As you know, our domestic feed grain usage has not been expanding as rapidly as our export demands in recent years, but even domestically, where a short corn crop in the 1974-75 season resulted in a very substantial decline in feed grain use, we are steadily and constructively recovering.

The number of cattle on feed is sharply higher than a year ago, although it will be later this year before we can expect feeding rates to approach those of the early 1970's.

I suspect we will get into some of these particular matters in a little more detail during the question-and-answer period, but let me make one or two brief remarks and general observations.

With respect to our overall agricultural policies, I have appointed, as you well know, the Secretary of Agriculture, Earl Butz, as Chairman of my new Cabinet-level Agricultural Policy Committee. This Committee will have the central role in developing and directing our Nation's food policies. And with Earl Butz as Chairman, you can be sure that his strong, plain-spoken common sense and his advocacy of your interest will be well heard in the highest councils of government.

You will also be interested to know that Secretary Butz leaves tomorrow on a 10-day mission to promote the further development of our agricultural export markets--or as Earl says, he's going overseas to drum up some business for the most prolific producers of food and fiber in the history of mankind, and he's a real advocate of what all of you truly represent.
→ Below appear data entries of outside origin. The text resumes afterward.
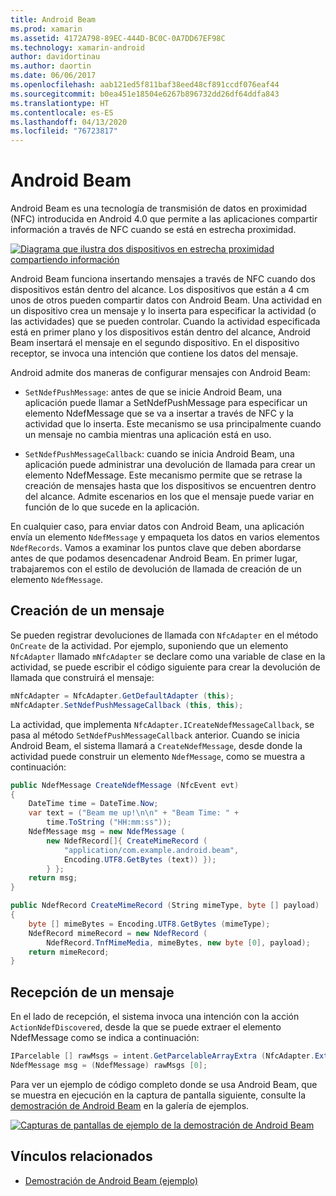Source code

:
 ```yaml
---
title: Android Beam
ms.prod: xamarin
ms.assetid: 4172A798-89EC-444D-BC0C-0A7DD67EF98C
ms.technology: xamarin-android
author: davidortinau
ms.author: daortin
ms.date: 06/06/2017
ms.openlocfilehash: aab121ed5f811baf38eed48cf891ccdf076eaf44
ms.sourcegitcommit: b0ea451e18504e6267b896732dd26df64ddfa843
ms.translationtype: HT
ms.contentlocale: es-ES
ms.lasthandoff: 04/13/2020
ms.locfileid: "76723817"
---
```

# <a name="android-beam"></a>Android Beam

Android Beam es una tecnología de transmisión de datos en proximidad (NFC) introducida en Android 4.0 que permite a las aplicaciones compartir información a través de NFC cuando se está en estrecha proximidad.

[![Diagrama que ilustra dos dispositivos en estrecha proximidad compartiendo información](android-beam-images/androidbeam.png)](android-beam-images/androidbeam.png#lightbox)

Android Beam funciona insertando mensajes a través de NFC cuando dos dispositivos están dentro del alcance. Los dispositivos que están a 4 cm unos de otros pueden compartir datos con Android Beam. Una actividad en un dispositivo crea un mensaje y lo inserta para especificar la actividad (o las actividades) que se pueden controlar. Cuando la actividad especificada está en primer plano y los dispositivos están dentro del alcance, Android Beam insertará el mensaje en el segundo dispositivo. En el dispositivo receptor, se invoca una intención que contiene los datos del mensaje.

Android admite dos maneras de configurar mensajes con Android Beam:

- `SetNdefPushMessage`: antes de que se inicie Android Beam, una aplicación puede llamar a SetNdefPushMessage para especificar un elemento NdefMessage que se va a insertar a través de NFC y la actividad que lo inserta. Este mecanismo se usa principalmente cuando un mensaje no cambia mientras una aplicación está en uso.

- `SetNdefPushMessageCallback`: cuando se inicia Android Beam, una aplicación puede administrar una devolución de llamada para crear un elemento NdefMessage. Este mecanismo permite que se retrase la creación de mensajes hasta que los dispositivos se encuentren dentro del alcance. Admite escenarios en los que el mensaje puede variar en función de lo que sucede en la aplicación.

En cualquier caso, para enviar datos con Android Beam, una aplicación envía un elemento `NdefMessage` y empaqueta los datos en varios elementos `NdefRecords`. Vamos a examinar los puntos clave que deben abordarse antes de que podamos desencadenar Android Beam. En primer lugar, trabajaremos con el estilo de devolución de llamada de creación de un elemento `NdefMessage`.

## <a name="creating-a-message"></a>Creación de un mensaje

Se pueden registrar devoluciones de llamada con `NfcAdapter` en el método `OnCreate` de la actividad. Por ejemplo, suponiendo que un elemento `NfcAdapter` llamado `mNfcAdapter` se declare como una variable de clase en la actividad, se puede escribir el código siguiente para crear la devolución de llamada que construirá el mensaje:

```csharp
mNfcAdapter = NfcAdapter.GetDefaultAdapter (this);
mNfcAdapter.SetNdefPushMessageCallback (this, this);
```

La actividad, que implementa `NfcAdapter.ICreateNdefMessageCallback`, se pasa al método `SetNdefPushMessageCallback` anterior. Cuando se inicia Android Beam, el sistema llamará a `CreateNdefMessage`, desde donde la actividad puede construir un elemento `NdefMessage`, como se muestra a continuación:

```csharp
public NdefMessage CreateNdefMessage (NfcEvent evt)
{
    DateTime time = DateTime.Now;
    var text = ("Beam me up!\n\n" + "Beam Time: " +
        time.ToString ("HH:mm:ss"));
    NdefMessage msg = new NdefMessage (
        new NdefRecord[]{ CreateMimeRecord (
            "application/com.example.android.beam",
            Encoding.UTF8.GetBytes (text)) });
        } };
    return msg;
}

public NdefRecord CreateMimeRecord (String mimeType, byte [] payload)
{
    byte [] mimeBytes = Encoding.UTF8.GetBytes (mimeType);
    NdefRecord mimeRecord = new NdefRecord (
        NdefRecord.TnfMimeMedia, mimeBytes, new byte [0], payload);
    return mimeRecord;
}
```

## <a name="receiving-a-message"></a>Recepción de un mensaje

En el lado de recepción, el sistema invoca una intención con la acción `ActionNdefDiscovered`, desde la que se puede extraer el elemento NdefMessage como se indica a continuación:

```csharp
IParcelable [] rawMsgs = intent.GetParcelableArrayExtra (NfcAdapter.ExtraNdefMessages);
NdefMessage msg = (NdefMessage) rawMsgs [0];
```

Para ver un ejemplo de código completo donde se usa Android Beam, que se muestra en ejecución en la captura de pantalla siguiente, consulte la [demostración de Android Beam](https://docs.microsoft.com/samples/xamarin/monodroid-samples/androidbeamdemo) en la galería de ejemplos.

[![Capturas de pantallas de ejemplo de la demostración de Android Beam](android-beam-images/24.png)](android-beam-images/24.png#lightbox)

## <a name="related-links"></a>Vínculos relacionados

- [Demostración de Android Beam (ejemplo)](https://docs.microsoft.com/samples/xamarin/monodroid-samples/androidbeamdemo)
I think all of you know that to a large degree, your success depends upon our country's success. When your country has economic problems, so do you. When your country has good relations with foreign nations, so do you.

The real decision that you and your fellow Americans will be making this year is whether or not America is on the right course for the future. The evidence strongly suggests that we are on the right course.

After suffering the worst economic problems this Nation has faced in 40 years, America is on the road to a new prosperity. Employment is going up, unemployment is going down. Sales investments, industrial production are all going up while inflation and the rate of growth in Federal spending are going down. In fact, they have been cut in half in the past 12 months. In addition, our balance of trade is the best on record.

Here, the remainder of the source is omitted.